I navigated myself to the top of one of the towers on the castle (using the touchpad controller on the headset) and then started looking around.
Below is a rendering of what I experienced moving forward to look past a corner in the castle that I had in the world.
It was one of the most exciting things that had happened to me in a while.
The delay between when I moved in real life and when I moved in VR was noticeable.
The delay was less than a second, but still about 200 or 300 ms.
Nevertheless, I was moving around in a world I built, able to look around and not have the whole world move with me.
It was magical.
But it did mess up my depth perception and my perspective a bit.
I had somehow adjusted to those few minutes of VR so fast that coming back to real life was like entering VR, the perspective was weird and my motions weren't delayed.

The Future

As much of a success as this was, there are still a few things I'd like to change.

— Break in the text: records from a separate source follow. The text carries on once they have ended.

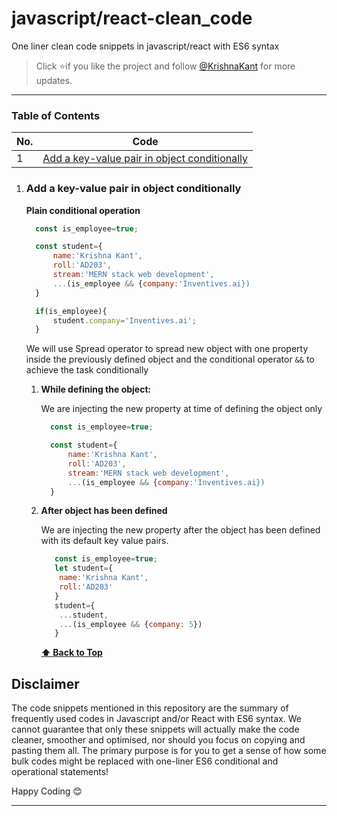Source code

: # javascript/react-clean_code
One liner clean code snippets in javascript/react with ES6 syntax


> Click :star:if you like the project and follow [@KrishnaKant](https://www.linkedin.com/in/krishna980/) for more updates.

---

### Table of Contents

| No. | Code                                                                                                                                                         |
| --- | ----------------------------------------------------------------------------------------------------------------------------------------------------------------- |
| 1   | [Add a key-value pair in object conditionally](#add-a-key-value-pair-in-object-conditionally)                                         |



1. ### Add a key-value pair in object conditionally


   
   **Plain conditional operation**

      ```javascript
        const is_employee=true;

        const student={
            name:'Krishna Kant',
            roll:'AD203',
            stream:'MERN stack web development',
            ...(is_employee && {company:'Inventives.ai})
        }

        if(is_employee){
            student.company='Inventives.ai';
        }
      ```


   We will use Spread operator to spread new object with one property inside the previously defined object and the conditional operator `&&` to achieve the task conditionally

   1. **While defining the object:**

      We are injecting the new property at time of defining the object only

      ```javascript
        const is_employee=true;

        const student={
            name:'Krishna Kant',
            roll:'AD203',
            stream:'MERN stack web development',
            ...(is_employee && {company:'Inventives.ai})
        }
      ```

   2. **After object has been defined**

      We are injecting the new property after the object has been defined with its default key value pairs.

      ```javascript
         const is_employee=true;
         let student={
          name:'Krishna Kant',
          roll:'AD203'
         }
         student={
          ...student,
          ...(is_employee && {company: 5})
         }
      ```

      **[⬆ Back to Top](#table-of-contents)**


## Disclaimer

The code snippets mentioned in this repository are the summary of frequently used codes in Javascript and/or React with ES6 syntax. We cannot guarantee that only these snippets will actually make the code cleaner, smoother and optimised, nor should you focus on copying and pasting them all. The primary purpose is for you to get a sense of how some bulk codes might be replaced with one-liner ES6 conditional and operational statements!


Happy Coding 😊

---

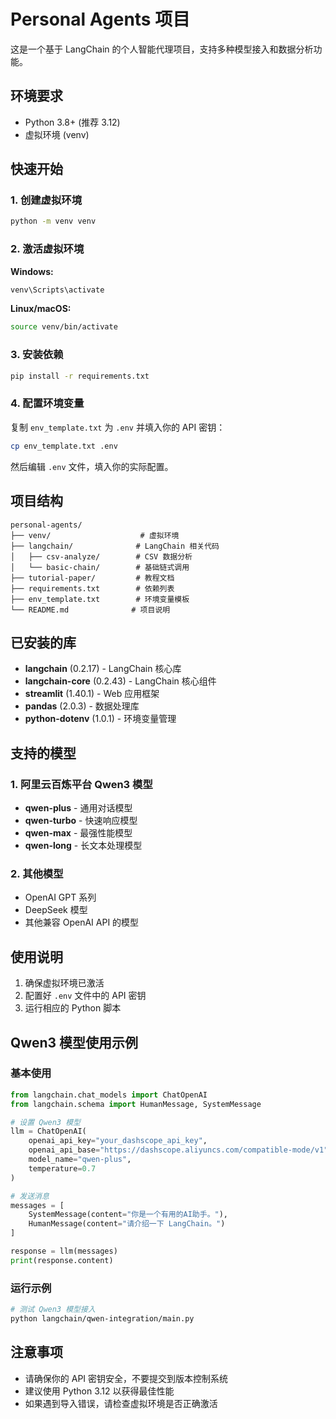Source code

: # Personal Agents 项目

这是一个基于 LangChain 的个人智能代理项目，支持多种模型接入和数据分析功能。

## 环境要求

- Python 3.8+ (推荐 3.12)
- 虚拟环境 (venv)

## 快速开始

### 1. 创建虚拟环境

```bash
python -m venv venv
```

### 2. 激活虚拟环境

**Windows:**
```bash
venv\Scripts\activate
```

**Linux/macOS:**
```bash
source venv/bin/activate
```

### 3. 安装依赖

```bash
pip install -r requirements.txt
```

### 4. 配置环境变量

复制 `env_template.txt` 为 `.env` 并填入你的 API 密钥：

```bash
cp env_template.txt .env
```

然后编辑 `.env` 文件，填入你的实际配置。

## 项目结构

```
personal-agents/
├── venv/                    # 虚拟环境
├── langchain/              # LangChain 相关代码
│   ├── csv-analyze/        # CSV 数据分析
│   └── basic-chain/        # 基础链式调用
├── tutorial-paper/         # 教程文档
├── requirements.txt        # 依赖列表
├── env_template.txt        # 环境变量模板
└── README.md              # 项目说明
```

## 已安装的库

- **langchain** (0.2.17) - LangChain 核心库
- **langchain-core** (0.2.43) - LangChain 核心组件
- **streamlit** (1.40.1) - Web 应用框架
- **pandas** (2.0.3) - 数据处理库
- **python-dotenv** (1.0.1) - 环境变量管理

## 支持的模型

### 1. 阿里云百炼平台 Qwen3 模型
- **qwen-plus** - 通用对话模型
- **qwen-turbo** - 快速响应模型
- **qwen-max** - 最强性能模型
- **qwen-long** - 长文本处理模型

### 2. 其他模型
- OpenAI GPT 系列
- DeepSeek 模型
- 其他兼容 OpenAI API 的模型

## 使用说明

1. 确保虚拟环境已激活
2. 配置好 `.env` 文件中的 API 密钥
3. 运行相应的 Python 脚本

## Qwen3 模型使用示例

### 基本使用

```python
from langchain.chat_models import ChatOpenAI
from langchain.schema import HumanMessage, SystemMessage

# 设置 Qwen3 模型
llm = ChatOpenAI(
    openai_api_key="your_dashscope_api_key",
    openai_api_base="https://dashscope.aliyuncs.com/compatible-mode/v1",
    model_name="qwen-plus",
    temperature=0.7
)

# 发送消息
messages = [
    SystemMessage(content="你是一个有用的AI助手。"),
    HumanMessage(content="请介绍一下 LangChain。")
]

response = llm(messages)
print(response.content)
```

### 运行示例

```bash
# 测试 Qwen3 模型接入
python langchain/qwen-integration/main.py
```

## 注意事项

- 请确保你的 API 密钥安全，不要提交到版本控制系统
- 建议使用 Python 3.12 以获得最佳性能
- 如果遇到导入错误，请检查虚拟环境是否正确激活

For one, I'd like to add the 3rd dimension to code for height because while moving around didn't make the whole world move with me, moving up and down did.
Plus, adding the 3rd dimension wouldn't be too hard, it would just take a little more time.

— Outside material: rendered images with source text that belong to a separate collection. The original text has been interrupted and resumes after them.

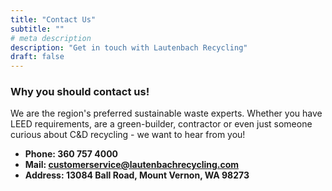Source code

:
 ```yaml
---
title: "Contact Us"
subtitle: ""
# meta description
description: "Get in touch with Lautenbach Recycling"
draft: false
---
```



### Why you should contact us!
We are the region's preferred sustainable waste experts. Whether you have LEED requirements, are a green-builder, contractor or even just someone curious about C&D recycling - we want to hear from you!

* **Phone: 360 757 4000** 
* **Mail: customerservice@lautenbachrecycling.com**
* **Address: 13084 Ball Road, Mount Vernon, WA 98273**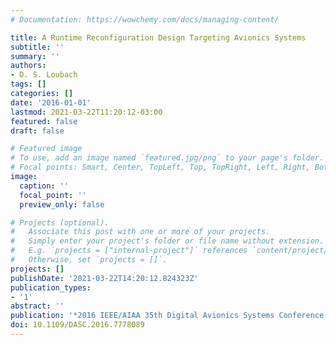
 ```yaml
---
# Documentation: https://wowchemy.com/docs/managing-content/

title: A Runtime Reconfiguration Design Targeting Avionics Systems
subtitle: ''
summary: ''
authors:
- D. S. Loubach
tags: []
categories: []
date: '2016-01-01'
lastmod: 2021-03-22T11:20:12-03:00
featured: false
draft: false

# Featured image
# To use, add an image named `featured.jpg/png` to your page's folder.
# Focal points: Smart, Center, TopLeft, Top, TopRight, Left, Right, BottomLeft, Bottom, BottomRight.
image:
  caption: ''
  focal_point: ''
  preview_only: false

# Projects (optional).
#   Associate this post with one or more of your projects.
#   Simply enter your project's folder or file name without extension.
#   E.g. `projects = ["internal-project"]` references `content/project/deep-learning/index.md`.
#   Otherwise, set `projects = []`.
projects: []
publishDate: '2021-03-22T14:20:12.824323Z'
publication_types:
- '1'
abstract: ''
publication: '*2016 IEEE/AIAA 35th Digital Avionics Systems Conference (DASC)*'
doi: 10.1109/DASC.2016.7778089
---
```

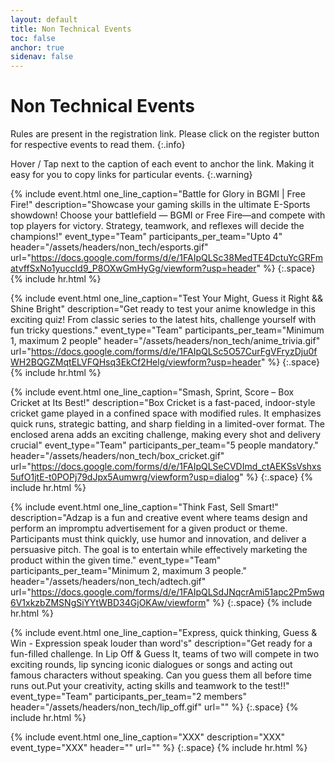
 ```yaml
---
layout: default
title: Non Technical Events
toc: false
anchor: true
sidenav: false
---
```

# Non Technical Events

<!--

- You find the `event name` for each include done by looking at the `header` tag.
- Yet for ease, a comment  has been placed.

-->

<!--
    TODO
        DESCRIPTION:
            - Lip off and Guess it
            - Let's Play Games
        ONE LINE CAPTION:
            - Lip off and Guess it
            - Let's Play Games
        EVENT TYPE:
            - Lip off and Guess it
            - Let's Play Games
        PARTICIPANTS:
            - Gully League
            - Lip off and Guess it
            - Let's Play Games
        PICTURES:
            - Lip off and Guess it
            - Let's Play Games
        URL:
            - Everything lol
 -->

Rules are present in the registration link. Please click on the <span class="cb">register</span> button for respective events to read them.
{:.info}

Hover / Tap next to the <span class="cb">caption</span> of each event to anchor the link. Making it easy for you to copy links for particular events.
{:.warning}
<!-- using this for variety of colour -->

<!-- e-sports -->
{%
    include event.html
    one_line_caption="Battle for Glory in BGMI | Free Fire!"
    description="Showcase your gaming skills in the ultimate E-Sports showdown! Choose your battlefield — BGMI or Free Fire—and compete with top players for victory. Strategy, teamwork, and reflexes will decide the champions!"
    event_type="Team"
    participants_per_team="Upto 4"
    header="/assets/headers/non_tech/esports.gif"
    url="https://docs.google.com/forms/d/e/1FAIpQLSc38MedTE4DctuYcGRFmatvffSxNo1yuccId9_P8OXwGmHyGg/viewform?usp=header"
%}
{:.space}
{% include hr.html %}

<!-- anime trivia -->
{%
    include event.html
    one_line_caption="Test Your Might, Guess it Right && Shine Bright"
    description="Get ready to test your anime knowledge in this exciting quiz! From classic series to the latest hits, challenge yourself with fun tricky questions."
    event_type="Team"
    participants_per_team="Minimum 1, maximum 2 people"
    header="/assets/headers/non_tech/anime_trivia.gif"
    url="https://docs.google.com/forms/d/e/1FAIpQLSc5O57CurFgVFryzDju0fWH2BQGZMqtELVFQHsq3EkCf2Helg/viewform?usp=header"
%}
{:.space}
{% include hr.html %}

<!-- backyard bash / gully league -->
{%
    include event.html
    one_line_caption="Smash, Sprint, Score – Box Cricket at Its Best!"
    description="Box Cricket is a fast-paced, indoor-style cricket game played in a confined space with modified rules. It emphasizes quick runs, strategic batting, and sharp fielding in a limited-over format. The enclosed arena adds an exciting challenge, making every shot and delivery crucial"
    event_type="Team"
    participants_per_team="5 people mandatory."
    header="/assets/headers/non_tech/box_cricket.gif"
    url="https://docs.google.com/forms/d/e/1FAIpQLSeCVDImd_ctAEKSsVshxs5ufO1jtE-t0POPj79dJpx5Aumwrg/viewform?usp=dialog"
%}
{:.space}
{% include hr.html %}

<!-- adtech express / adzap -->
{%
    include event.html
    one_line_caption="Think Fast, Sell Smart!"
    description="Adzap is a fun and creative event where teams design and perform an impromptu advertisement for a given product or theme. Participants must think quickly, use humor and innovation, and deliver a persuasive pitch. The goal is to entertain while effectively marketing the product within the given time."
    event_type="Team"
    participants_per_team="Minimum 2, maximum 3 people."
    header="/assets/headers/non_tech/adtech.gif"
    url="https://docs.google.com/forms/d/e/1FAIpQLSdJNqcrAmi51apc2Pm5wq6V1xkzbZMSNgSiYYtWBD34GjOKAw/viewform"
%}
{:.space}
{% include hr.html %}

<!-- lip off and guess it -->
{%
    include event.html
    one_line_caption="Express, quick thinking, Guess & Win -  Expression speak louder than word's"
    description="Get ready for a fun-filled challenge. In Lip Off & Guess It, teams of two will compete in two exciting rounds, lip syncing iconic dialogues or songs and acting out famous characters  without speaking. Can you guess them all before time runs out.Put your creativity, acting skills and teamwork to the test!!"
    event_type="Team"
    participants_per_team="2 members"
    header="/assets/headers/non_tech/lip_off.gif"
    url=""
%}
{:.space}
{% include hr.html %}

<!-- let's play games -->
{%
    include event.html
    one_line_caption="XXX"
    description="XXX"
    event_type="XXX"
    header=""
    url=""
%}
{:.space}
{% include hr.html %}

Another thing to fix is the issue where looking up makes my head obscure the tracking ball from one of the cameras.
Usually the tracking program finds the ball once I make my head level again, but it still happened a few times where it didn't reestablish tracking.
The easiest solution is to raise the height of the cameras, but I think that cameras with a wider FOV would also be good.

The other thing I'd like to fix is the latency issue.
I think the biggest issue is with getting frames from the camera.
I ran a test without the line that gets the image from the camera and the tracking program ran at over 100 FPS, but with the camera line the program only ran at around 12 FPS.
It's also possible that the network code adds a tiny noticeable amount of delay, but this is just a guess, I would think that it shouldn't be too bad over a LAN network, but then again, I'm no network admin.

Another thing I'd like to do is to write an Android app for the tracking part so that I would have a smaller and more portable way to deploy the cameras.
This would allow more people to try it out just by installing the app and changing some settings.
When (more like if) I do this, I'll probably use OpenCV since PyGame isn't available for Android.
It probably wouldn't be a bad idea to use OpenCV on Python too, it's probably more suited to camera tracking than PyGame.

Code and Resources

Everything you need to replicate this project can be found on GitHub.
But I give no guarantee that my documentation is good enough for you to figure it out from my code alone.